I'm not a big fan of to many "baby-putter-inner" whether they have recalls on them or not. I did use a bouncy seat when DS was really little and I needed to put him in something long enough to take a shower or something. But other than that, we didn't need too many of those baby gadgets. When I was preg. people always asked me if I had a swing or an exersaucer, and my response was always "We're going to wait and see if he actually needs one."

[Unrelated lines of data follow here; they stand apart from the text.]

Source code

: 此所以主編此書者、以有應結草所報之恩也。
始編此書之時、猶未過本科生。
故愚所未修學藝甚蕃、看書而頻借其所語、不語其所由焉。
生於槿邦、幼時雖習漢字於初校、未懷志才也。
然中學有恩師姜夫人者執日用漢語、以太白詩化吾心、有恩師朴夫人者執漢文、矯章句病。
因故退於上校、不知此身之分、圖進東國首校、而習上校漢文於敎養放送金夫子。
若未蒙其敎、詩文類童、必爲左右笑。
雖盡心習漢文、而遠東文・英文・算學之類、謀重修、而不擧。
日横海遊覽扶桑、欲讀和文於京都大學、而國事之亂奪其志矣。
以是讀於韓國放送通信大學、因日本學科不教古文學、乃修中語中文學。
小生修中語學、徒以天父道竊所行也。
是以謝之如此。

So safe or not (and it doesn't sound like this one is), you might suggest that your mom wait and see if it's something babe might need before spending her hard earned money. And if she's just wanting to buy things for the babe, you might drop hints about other things that would definitely be more useful (slings/wraps, cloth diapers, car seat, books, breast pump, etc)


----------



## ashleyhaugh (Jun 23, 2005)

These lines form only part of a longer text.